Para Ti, che da 20 anni è un progetto pilota a livello internazionale, intende dare la possibilità a chi lo desidera di sostenere i bambini e il progetto Para Ti.

Per chi fosse interessato a visitare il centro o a fare volontariato o comunque dare un aiuto può scrivere a lidiaurani@hotmail.com o telefonarle al cell. 0039-392-7823427.

Le attività attuali sono concentrate sull’educazione e la didattica dei bambini, con corsi e laboratori di artigianato, fotografia, gastronomia, sostegno scolare generale e cultura generale.

I bambini vengono seguiti giornalmente, anche per quanto riguarda l’alimentazione. Para Ti è inoltre molto impegnata nello sviluppo sociale e culturale della favela di Vila Canoas e di altre comunità a Rio con lo sviluppo di programmi culturali e di valorizzazione delle persone e dell’artigianato realizzato con materiali di riciclo. Il progetto sull’artigianato è denominato MADEINFAVELA. Con Para Ti Guesthouse e Unaltrosguardo si sta invece sviluppando il turismo sostenibile, responsabile e consapevole. Para Ti è un’esperienza spirituale molto profonda. Scaturisce dal profondo cambiamento di un’intera famiglia a contatto con una realtà poverissima, talvolta misera e indigente, sempre difficile, ma straricca sul piano umano. Ci sono voluti 25 anni per costruire una realtà sociale profondissima e di difficile comprensione. Per avvicinarvisi occorre avere molta umiltà e, soprattutto, lo ripetiamo ancora, capire che è molto di più ciò che si prende che ciò che si da. Per collaborare come volontari è necessaria una riflessione molto profonda e la capacità di capire il delicatissimo lavoro che la direzione insieme al suo staff fa con bambini provenienti sempre da situazioni difficili e, spesso, da situazioni terribili. Per coordinare questo ambiente difficilissimo, ma ricco di umanità occorrono grande esperienza e una conoscenza profonda della cultura brasiliana popolare. E grandi doti di leadership.

Per Info: Mauro Villone 348-7299033 e mauro.villone@libero.it

 

 

 

 

 

 

 

 

 

4 thoughts on “Volontariato

  1. sebbene non abbia mai lavorato fuori dall’Italia se non in Nigeria e in una Università, non un luogo di miseria, condivido profondamente quello che scrivi. Sono convinto come te che non sia necessario (possibile?) fare o rivoluzioni o niente… fare anche poco, in qualunque luogo, per aiutare a mantenere in equilibrio questo mondo strano e ”matto” è quanto di meglio ciascuno di noi può fare. A casa, in parrocchia, in una associazione culturale, sul lavoro.
    Dimostrare buona volontà, dimostrare ”che è possibile”
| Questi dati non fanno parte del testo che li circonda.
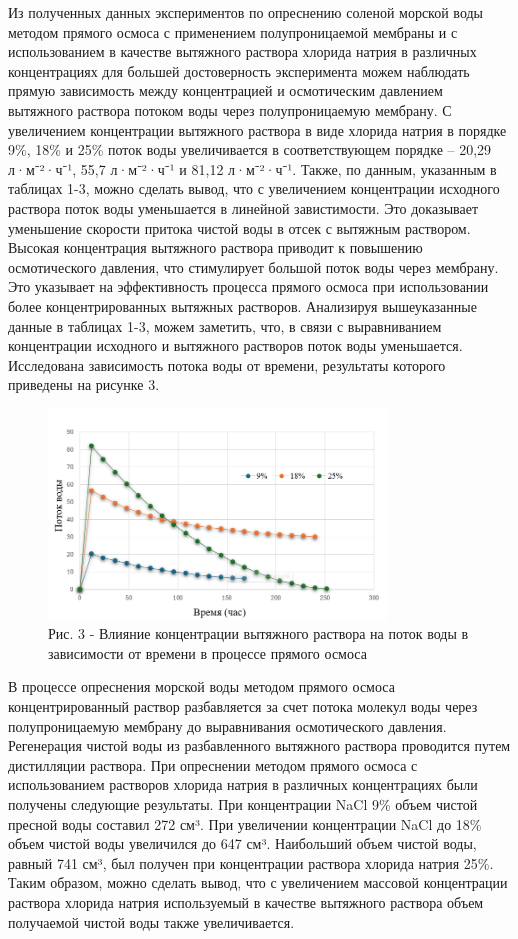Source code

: Из полученных данных экспериментов по опреснению соленой морской воды
методом прямого осмоса с применением полупроницаемой мембраны и с
использованием в качестве вытяжного раствора хлорида натрия в различных
концентрациях для большей достоверность эксперимента можем наблюдать
прямую зависимость между концентрацией и осмотическим давлением
вытяжного раствора потоком воды через полупроницаемую мембрану. С
увеличением концентрации вытяжного раствора в виде хлорида натрия в
порядке 9\%, 18\% и 25\% поток воды увеличивается в соответствующем
порядке -- 20,29 л·м⁻²·ч⁻¹, 55,7 л·м⁻²·ч⁻¹ и 81,12 л·м⁻²·ч⁻¹. Также, по
данным, указанным в таблицах 1-3, можно сделать вывод, что с увеличением
концентрации исходного раствора поток воды уменьшается в линейной
завистимости. Это доказывает уменьшение скорости притока чистой воды в
отсек с вытяжным раствором. Высокая концентрация вытяжного раствора
приводит к повышению осмотического давления, что стимулирует большой
поток воды через мембрану. Это указывает на эффективность процесса
прямого осмоса при использовании более концентрированных вытяжных
растворов. Анализируя вышеуказанные данные в таблицах 1-3, можем
заметить, что, в связи с выравниванием концентрации исходного и
вытяжного растворов поток воды уменьшается. Исследована зависимость
потока воды от времени, результаты которого приведены на рисунке 3.

\begin{figure}[H]
	\centering
	\includegraphics[width=0.8\textwidth]{media/chem/image27}
	\caption*{Рис. 3 - Влияние концентрации вытяжного раствора на поток воды в
зависимости от времени в процессе прямого осмоса}
\end{figure}

В процессе опреснения морской воды методом прямого осмоса
концентрированный раствор разбавляется за счет потока молекул воды через
полупроницаемую мембрану до выравнивания осмотического давления.
Регенерация чистой воды из разбавленного вытяжного раствора проводится
путем дистилляции раствора. При опреснении методом прямого осмоса с
использованием растворов хлорида натрия в различных концентрациях были
получены следующие результаты. При концентрации NaCl 9\% объем чистой
пресной воды составил 272 см³. При увеличении концентрации NaCl до 18\%
объем чистой воды увеличился до 647 см³. Наибольший объем чистой воды,
равный 741 см³, был получен при концентрации раствора хлорида натрия
25\%. Таким образом, можно сделать вывод, что с увеличением массовой
концентрации раствора хлорида натрия используемый в качестве вытяжного
раствора объем получаемой чистой воды также увеличивается.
      • Aggiungo che anch’io, come Marco, non è che creda di fare chissà cosa, se non per me stesso. E se non dimostrare, appunto, che è possibile. Come hanno anche dimostrato una volta di più nelle Olimpiadi (senza dubbio contestatissime per l’eccesso di business, potere e mille altri problemi) appena concluse gli 80.000 volontari. Credo che tutti abbiano il sacrosanto diritto di credere che sia possibile.